_Given entries_.
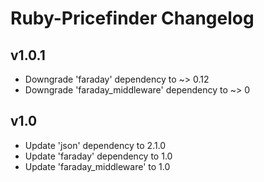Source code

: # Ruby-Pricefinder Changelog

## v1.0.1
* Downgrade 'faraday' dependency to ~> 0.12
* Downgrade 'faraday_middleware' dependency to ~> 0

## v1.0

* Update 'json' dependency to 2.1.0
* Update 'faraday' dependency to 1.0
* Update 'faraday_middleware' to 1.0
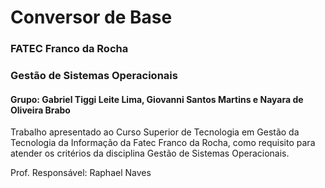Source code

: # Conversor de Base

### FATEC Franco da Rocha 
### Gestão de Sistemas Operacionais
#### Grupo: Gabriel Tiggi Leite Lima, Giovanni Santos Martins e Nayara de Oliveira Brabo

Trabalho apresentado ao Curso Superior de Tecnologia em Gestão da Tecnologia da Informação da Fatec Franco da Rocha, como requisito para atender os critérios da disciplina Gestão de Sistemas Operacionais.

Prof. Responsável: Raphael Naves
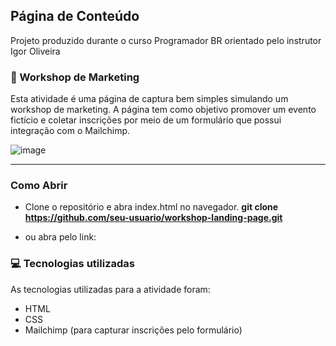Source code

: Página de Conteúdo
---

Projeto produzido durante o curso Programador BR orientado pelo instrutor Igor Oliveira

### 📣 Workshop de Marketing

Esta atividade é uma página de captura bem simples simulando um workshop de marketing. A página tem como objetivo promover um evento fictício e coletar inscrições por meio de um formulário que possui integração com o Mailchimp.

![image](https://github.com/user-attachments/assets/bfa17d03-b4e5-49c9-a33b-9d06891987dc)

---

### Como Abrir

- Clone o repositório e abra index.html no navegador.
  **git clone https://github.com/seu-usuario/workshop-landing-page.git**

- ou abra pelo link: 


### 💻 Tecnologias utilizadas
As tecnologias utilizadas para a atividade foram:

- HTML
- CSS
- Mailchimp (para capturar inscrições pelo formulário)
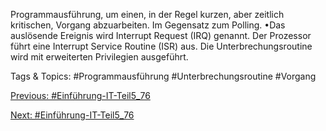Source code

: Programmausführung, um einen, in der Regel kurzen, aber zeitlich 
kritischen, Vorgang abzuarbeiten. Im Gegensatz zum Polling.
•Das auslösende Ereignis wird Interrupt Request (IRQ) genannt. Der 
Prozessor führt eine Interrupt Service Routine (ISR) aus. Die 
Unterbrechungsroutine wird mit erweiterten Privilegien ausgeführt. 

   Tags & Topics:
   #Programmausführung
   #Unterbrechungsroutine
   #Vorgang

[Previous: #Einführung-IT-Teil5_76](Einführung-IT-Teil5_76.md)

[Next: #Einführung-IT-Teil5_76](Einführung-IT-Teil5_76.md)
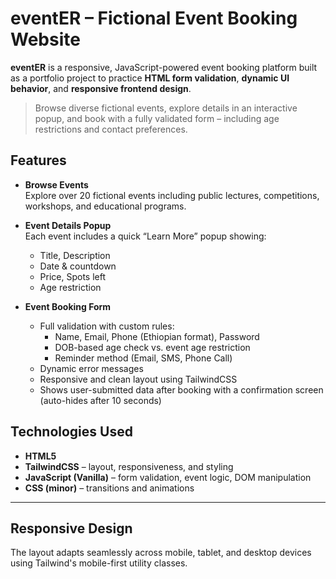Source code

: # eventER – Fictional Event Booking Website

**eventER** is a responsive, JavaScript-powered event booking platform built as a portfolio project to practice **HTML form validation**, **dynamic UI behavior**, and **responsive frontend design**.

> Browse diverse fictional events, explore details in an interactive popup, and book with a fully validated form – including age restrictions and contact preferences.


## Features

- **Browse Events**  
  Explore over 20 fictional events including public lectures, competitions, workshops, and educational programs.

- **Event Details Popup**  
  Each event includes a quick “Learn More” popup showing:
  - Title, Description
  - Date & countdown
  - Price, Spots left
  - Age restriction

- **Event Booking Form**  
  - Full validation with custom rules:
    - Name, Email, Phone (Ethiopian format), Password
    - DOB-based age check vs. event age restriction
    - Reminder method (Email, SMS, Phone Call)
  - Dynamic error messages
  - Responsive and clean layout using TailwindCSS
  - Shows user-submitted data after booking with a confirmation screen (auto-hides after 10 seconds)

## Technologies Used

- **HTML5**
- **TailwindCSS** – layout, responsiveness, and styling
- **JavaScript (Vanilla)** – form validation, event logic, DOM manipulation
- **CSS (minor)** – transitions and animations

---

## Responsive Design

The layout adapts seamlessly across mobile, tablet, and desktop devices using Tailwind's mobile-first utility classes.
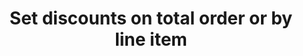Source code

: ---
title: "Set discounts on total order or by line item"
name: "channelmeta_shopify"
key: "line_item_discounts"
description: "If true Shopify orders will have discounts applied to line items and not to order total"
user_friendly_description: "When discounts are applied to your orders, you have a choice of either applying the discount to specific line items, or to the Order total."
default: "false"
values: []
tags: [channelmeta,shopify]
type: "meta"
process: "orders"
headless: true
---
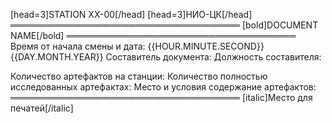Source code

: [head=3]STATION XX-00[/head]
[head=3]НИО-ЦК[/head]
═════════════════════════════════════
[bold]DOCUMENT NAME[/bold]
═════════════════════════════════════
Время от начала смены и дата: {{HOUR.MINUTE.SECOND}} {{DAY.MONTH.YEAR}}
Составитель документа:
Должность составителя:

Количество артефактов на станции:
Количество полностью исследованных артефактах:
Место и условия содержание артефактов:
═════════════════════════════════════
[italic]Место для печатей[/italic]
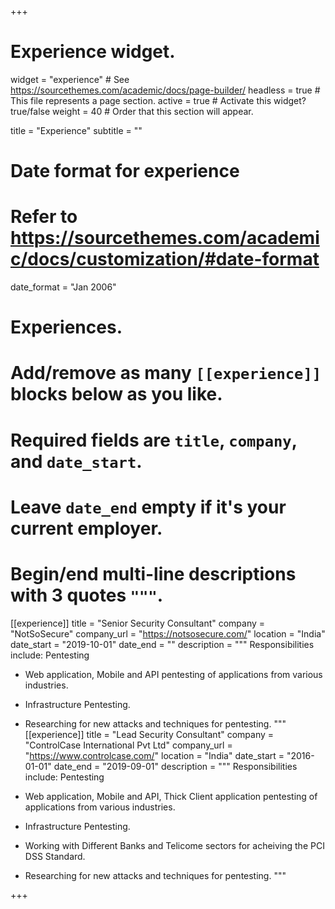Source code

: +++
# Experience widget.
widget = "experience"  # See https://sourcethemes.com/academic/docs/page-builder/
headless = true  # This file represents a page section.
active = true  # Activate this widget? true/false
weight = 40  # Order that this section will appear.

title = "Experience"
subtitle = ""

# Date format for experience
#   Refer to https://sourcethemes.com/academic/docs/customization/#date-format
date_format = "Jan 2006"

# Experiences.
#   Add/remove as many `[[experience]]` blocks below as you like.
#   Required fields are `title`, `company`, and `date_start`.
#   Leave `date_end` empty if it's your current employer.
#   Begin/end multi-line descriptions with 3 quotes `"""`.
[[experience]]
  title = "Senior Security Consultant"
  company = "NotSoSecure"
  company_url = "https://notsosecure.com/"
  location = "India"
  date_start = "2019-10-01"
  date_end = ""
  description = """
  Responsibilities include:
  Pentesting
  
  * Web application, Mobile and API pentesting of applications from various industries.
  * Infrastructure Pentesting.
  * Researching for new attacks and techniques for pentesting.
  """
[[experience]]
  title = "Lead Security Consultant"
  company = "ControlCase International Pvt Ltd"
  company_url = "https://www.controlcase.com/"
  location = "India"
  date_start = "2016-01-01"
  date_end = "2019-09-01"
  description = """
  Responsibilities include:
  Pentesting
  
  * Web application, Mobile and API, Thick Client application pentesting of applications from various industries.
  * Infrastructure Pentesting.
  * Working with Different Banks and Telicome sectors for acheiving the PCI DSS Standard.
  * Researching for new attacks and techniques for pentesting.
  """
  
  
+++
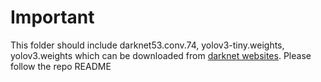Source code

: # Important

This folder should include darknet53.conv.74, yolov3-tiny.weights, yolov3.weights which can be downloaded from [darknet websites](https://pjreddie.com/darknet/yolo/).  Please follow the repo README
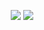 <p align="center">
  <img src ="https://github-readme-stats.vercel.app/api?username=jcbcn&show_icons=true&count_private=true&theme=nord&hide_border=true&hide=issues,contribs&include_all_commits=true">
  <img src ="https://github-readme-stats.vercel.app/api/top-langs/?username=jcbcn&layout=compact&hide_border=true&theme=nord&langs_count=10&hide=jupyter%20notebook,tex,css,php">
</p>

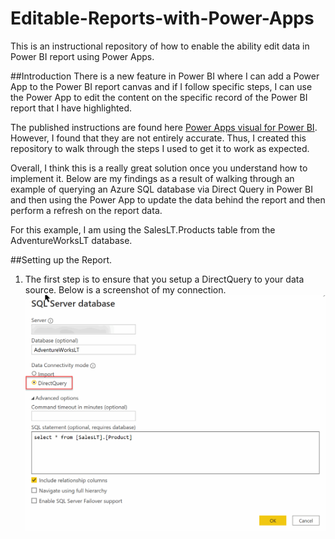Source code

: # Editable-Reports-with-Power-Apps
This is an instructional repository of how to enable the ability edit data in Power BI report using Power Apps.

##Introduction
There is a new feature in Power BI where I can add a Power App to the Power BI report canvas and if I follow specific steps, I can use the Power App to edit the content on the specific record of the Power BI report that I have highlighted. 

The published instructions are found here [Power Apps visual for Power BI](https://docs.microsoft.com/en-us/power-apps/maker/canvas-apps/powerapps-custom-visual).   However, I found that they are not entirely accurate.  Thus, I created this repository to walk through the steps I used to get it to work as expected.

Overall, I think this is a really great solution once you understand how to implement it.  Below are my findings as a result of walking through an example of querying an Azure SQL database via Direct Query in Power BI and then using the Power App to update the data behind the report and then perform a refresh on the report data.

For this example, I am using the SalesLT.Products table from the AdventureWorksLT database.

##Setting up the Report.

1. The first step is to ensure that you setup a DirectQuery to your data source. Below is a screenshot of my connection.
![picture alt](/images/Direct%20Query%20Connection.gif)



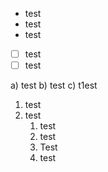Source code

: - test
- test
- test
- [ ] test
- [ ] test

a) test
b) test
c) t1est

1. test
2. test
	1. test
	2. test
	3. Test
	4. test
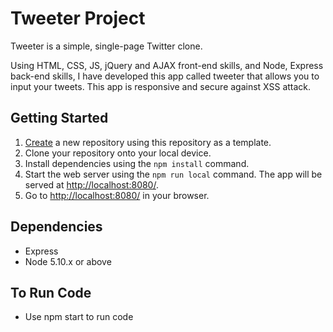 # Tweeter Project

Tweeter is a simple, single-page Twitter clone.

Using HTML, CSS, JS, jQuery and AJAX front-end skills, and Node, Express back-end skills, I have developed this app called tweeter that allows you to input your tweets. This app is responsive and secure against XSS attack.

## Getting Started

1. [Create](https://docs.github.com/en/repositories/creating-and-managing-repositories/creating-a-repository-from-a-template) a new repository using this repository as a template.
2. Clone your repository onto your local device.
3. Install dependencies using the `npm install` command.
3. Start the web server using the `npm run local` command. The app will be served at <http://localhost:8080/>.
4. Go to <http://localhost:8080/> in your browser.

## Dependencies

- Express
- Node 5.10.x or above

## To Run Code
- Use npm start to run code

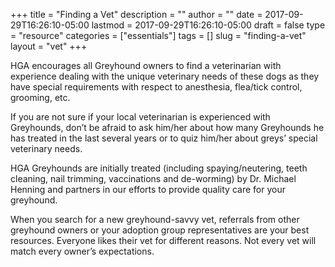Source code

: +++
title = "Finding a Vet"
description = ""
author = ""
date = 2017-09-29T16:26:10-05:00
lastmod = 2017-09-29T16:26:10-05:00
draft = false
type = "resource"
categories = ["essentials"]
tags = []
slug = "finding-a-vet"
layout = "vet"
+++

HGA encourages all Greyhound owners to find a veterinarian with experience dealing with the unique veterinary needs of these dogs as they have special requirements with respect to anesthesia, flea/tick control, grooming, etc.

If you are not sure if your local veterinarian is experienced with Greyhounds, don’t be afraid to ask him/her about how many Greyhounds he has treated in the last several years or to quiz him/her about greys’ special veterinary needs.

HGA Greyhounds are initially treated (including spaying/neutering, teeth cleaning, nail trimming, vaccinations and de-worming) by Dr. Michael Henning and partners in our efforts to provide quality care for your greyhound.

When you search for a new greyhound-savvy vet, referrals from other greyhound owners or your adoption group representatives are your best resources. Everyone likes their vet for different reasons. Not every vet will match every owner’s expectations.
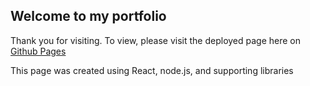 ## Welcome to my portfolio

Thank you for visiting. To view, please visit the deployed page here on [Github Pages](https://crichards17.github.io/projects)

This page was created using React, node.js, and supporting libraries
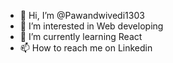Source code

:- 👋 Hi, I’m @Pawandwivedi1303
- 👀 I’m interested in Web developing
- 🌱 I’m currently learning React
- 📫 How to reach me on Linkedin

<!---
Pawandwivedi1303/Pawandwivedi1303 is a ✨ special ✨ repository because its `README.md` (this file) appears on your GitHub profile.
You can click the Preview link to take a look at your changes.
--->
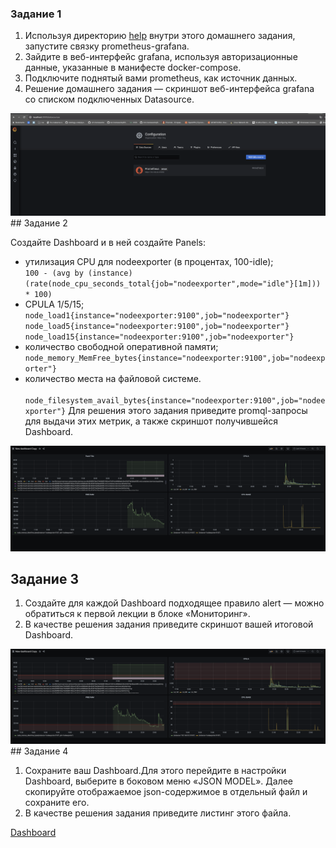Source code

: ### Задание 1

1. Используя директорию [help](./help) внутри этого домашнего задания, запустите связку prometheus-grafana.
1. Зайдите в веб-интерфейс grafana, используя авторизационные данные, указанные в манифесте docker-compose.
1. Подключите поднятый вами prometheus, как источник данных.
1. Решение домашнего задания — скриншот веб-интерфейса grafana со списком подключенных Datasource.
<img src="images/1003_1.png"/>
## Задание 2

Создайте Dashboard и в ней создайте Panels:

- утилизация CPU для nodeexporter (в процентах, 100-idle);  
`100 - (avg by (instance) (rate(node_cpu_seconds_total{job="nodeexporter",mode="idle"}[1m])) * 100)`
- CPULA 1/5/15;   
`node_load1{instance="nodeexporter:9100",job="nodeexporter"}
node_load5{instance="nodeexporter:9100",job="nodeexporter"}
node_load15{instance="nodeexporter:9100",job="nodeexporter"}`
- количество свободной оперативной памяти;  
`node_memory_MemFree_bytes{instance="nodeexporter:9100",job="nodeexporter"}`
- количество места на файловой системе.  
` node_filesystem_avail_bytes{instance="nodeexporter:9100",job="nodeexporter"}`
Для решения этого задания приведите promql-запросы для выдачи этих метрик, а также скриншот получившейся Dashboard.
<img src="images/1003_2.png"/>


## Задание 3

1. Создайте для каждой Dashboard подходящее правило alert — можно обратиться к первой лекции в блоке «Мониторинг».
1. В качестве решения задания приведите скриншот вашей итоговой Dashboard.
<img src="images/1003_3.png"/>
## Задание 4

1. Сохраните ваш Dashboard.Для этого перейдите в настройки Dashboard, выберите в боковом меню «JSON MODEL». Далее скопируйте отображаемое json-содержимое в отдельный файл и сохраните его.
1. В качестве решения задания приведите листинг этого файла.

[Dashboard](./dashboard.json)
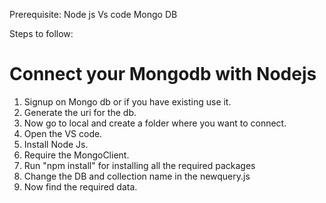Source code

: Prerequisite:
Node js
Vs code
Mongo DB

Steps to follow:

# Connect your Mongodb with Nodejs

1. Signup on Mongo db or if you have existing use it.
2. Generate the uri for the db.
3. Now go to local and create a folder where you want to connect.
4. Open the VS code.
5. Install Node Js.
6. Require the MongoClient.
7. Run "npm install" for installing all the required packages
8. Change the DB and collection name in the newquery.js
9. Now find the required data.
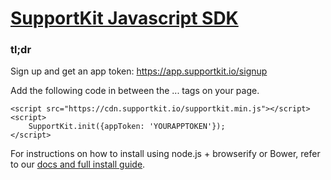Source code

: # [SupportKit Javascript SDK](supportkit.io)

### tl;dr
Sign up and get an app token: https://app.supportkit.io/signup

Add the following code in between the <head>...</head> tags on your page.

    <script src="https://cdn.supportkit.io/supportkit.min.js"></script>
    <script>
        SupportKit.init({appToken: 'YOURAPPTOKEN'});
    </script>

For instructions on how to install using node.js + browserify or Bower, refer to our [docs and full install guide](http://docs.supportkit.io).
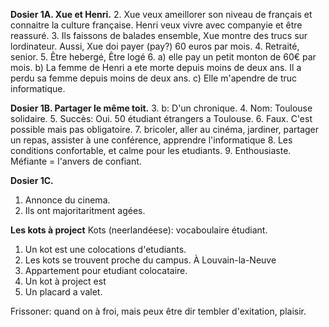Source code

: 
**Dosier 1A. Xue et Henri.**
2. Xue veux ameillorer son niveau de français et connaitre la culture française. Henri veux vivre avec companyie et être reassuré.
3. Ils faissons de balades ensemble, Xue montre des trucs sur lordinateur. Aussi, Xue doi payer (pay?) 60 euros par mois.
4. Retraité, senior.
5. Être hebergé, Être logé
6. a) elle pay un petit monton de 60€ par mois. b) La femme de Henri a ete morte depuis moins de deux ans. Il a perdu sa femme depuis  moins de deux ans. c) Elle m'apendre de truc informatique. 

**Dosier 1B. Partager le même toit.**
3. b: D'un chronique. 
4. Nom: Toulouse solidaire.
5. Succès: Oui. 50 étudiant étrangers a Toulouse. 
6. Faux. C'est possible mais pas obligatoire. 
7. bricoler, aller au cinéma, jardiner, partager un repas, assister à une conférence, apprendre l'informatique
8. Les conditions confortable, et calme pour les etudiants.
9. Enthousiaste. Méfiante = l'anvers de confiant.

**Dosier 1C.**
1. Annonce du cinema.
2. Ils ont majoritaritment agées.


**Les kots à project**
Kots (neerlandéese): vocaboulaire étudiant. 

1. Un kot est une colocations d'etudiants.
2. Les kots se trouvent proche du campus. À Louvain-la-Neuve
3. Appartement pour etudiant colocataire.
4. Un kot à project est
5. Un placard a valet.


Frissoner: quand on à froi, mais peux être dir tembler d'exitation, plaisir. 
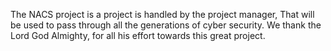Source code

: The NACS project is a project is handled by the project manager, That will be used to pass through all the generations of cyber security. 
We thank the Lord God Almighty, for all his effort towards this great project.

_About this task_. Leave out any pictures, please, and quote only the lines from the top of the data through the line that contains "### FATEC Franco da Rocha".

_Expected answer_.
Source code

: # Ruby-Pricefinder Changelog

## v1.0.1
* Downgrade 'faraday' dependency to ~> 0.12
* Downgrade 'faraday_middleware' dependency to ~> 0

## v1.0

* Update 'json' dependency to 2.1.0
* Update 'faraday' dependency to 1.0
* Update 'faraday_middleware' to 1.0
Source code

: # Conversor de Base

### FATEC Franco da Rocha 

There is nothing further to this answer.